How to Conduct an ISO 27001 Gap Analysis: Step by Step

There’s no single right way to run one, but the best gap analyses follow a clear sequence.

Here’s what it looks like in practice.

STEP 1
Define Scope
Identify systems, teams & boundaries
STEP 2
Review ISO Standard
Clauses 4–10 + Annex A controls
STEP 3
Assess Controls
Compare current vs required state
STEP 4
Identify Gaps
Mark compliant vs missing controls
STEP 5
Remediation Plan
Prioritize fixes by risk impact

Step 1: Define your scope

Before you assess anything, decide what’s included. Are you covering the entire company, or just specific departments and systems? A software company might scope to its product development and customer support teams where sensitive data is processed. A public sector contractor might limit the analysis to departments handling regulated data.

Scope creep kills gap analyses. Be specific upfront.

Step 2: Get a copy of the ISO 27001:2022 standard

You need the actual standard in front of you, not a summary of it. Purchase ISO/IEC 27001:2022 from the ISO store or your national standards body. Read through the clauses and Annex A controls carefully. Understanding why each requirement exists makes the assessment far more honest than just ticking boxes.

Step 3: Assemble the right team

This is not an IT project. ISO 27001 touches HR processes, physical security, vendor management, legal obligations, and executive decision-making. Your gap analysis team should include:

  • Someone with information security knowledge (CISO, security manager, or external consultant)
  • An IT lead who knows how the actual systems work, not just what the documentation says
  • An HR representative who owns people processes like onboarding, offboarding, and training
  • A legal or compliance contact who can speak to regulatory obligations

Executive sponsorship matters too. Without it, the gap analysis findings tend to sit in a folder and nothing gets fixed.

Step 4: Assess your current controls against each requirement

Go through every clause (4 to 10) and every applicable Annex A control. For each one, ask:

  • Is there a documented policy or procedure covering this?
  • Is the control actually implemented and operating?
  • Is there evidence that would satisfy an auditor?

Rate each control as fully compliant, partially compliant, or non-compliant. Be honest. Auditors are experienced at spotting wishful compliance, and an inflated gap analysis just delays the real work.

Focus closely on areas where organizations most commonly fall short:

  • Access control: Who has access to what, and is it documented and regularly reviewed?
  • Risk management: Is there a formal, documented risk assessment process?
  • Business continuity: What happens to your ISMS if a major incident occurs?
  • Supplier relationships: Are third-party vendors assessed for security risks?
  • Documentation: Are policies current, version-controlled, and communicated to staff?

Step 5: Document your findings

A gap analysis that isn’t written down is just a conversation. For each non-conformity or partial gap, document what the standard requires, what you actually have, and what specifically is missing.

Your gap analysis report should include an executive summary at the top (your compliance breakdown by percentage), followed by a control-by-control assessment, and a prioritized remediation plan. This report becomes the project brief for your ISO 27001 implementation work.

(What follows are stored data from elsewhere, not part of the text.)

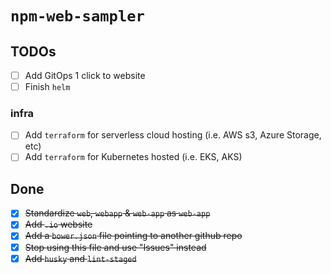 # `npm-web-sampler`

## TODOs

- [ ] Add GitOps 1 click to website
- [ ] Finish `helm`

### infra

- [ ] Add `terraform` for serverless cloud hosting (i.e. AWS s3, Azure Storage, etc)
- [ ] Add `terraform` for Kubernetes hosted (i.e. EKS, AKS)

## Done

- [x] ~~Standardize `web`, `webapp` & `web-app` as `web-app`~~
- [x] ~~Add `.io` website~~
- [x] ~~Add a `bower.json` file pointing to another github repo~~
- [x] ~~Stop using this file and use "Issues" instead~~
- [x] ~~Add `husky` and `lint-staged`~~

Step 6: Build a remediation plan

Prioritize gaps by risk level, not by how easy they are to close. A missing access review process represents more exposure than a missing policy header. Assign owners, set realistic timelines, and get leadership sign-off before the plan goes anywhere near implementation.

The Real Challenges (And How to Work Through Them)

Running a gap analysis sounds straightforward on paper. In practice, most organizations run into a few consistent problems.

Scope creep

Without clear boundaries, the analysis expands into areas that weren’t planned for and the project stalls. Fix this by defining scope in writing before the first interview or document review.

Poor Documentation

Many organizations have controls operating informally. An access review happens every quarter, but nobody wrote it down and there’s no evidence trail. Undocumented controls are treated as non-compliant by auditors. This is where automated compliance platforms create significant value—Secure.com’s Compliance Teammate continuously collects evidence from your existing systems (IdP access logs, SIEM alerts, ticketing systems, cloud configs) and maintains an immutable audit trail. What was previously ‘we do this but can’t prove it’ becomes ‘here’s the timestamped evidence with ownership attribution.’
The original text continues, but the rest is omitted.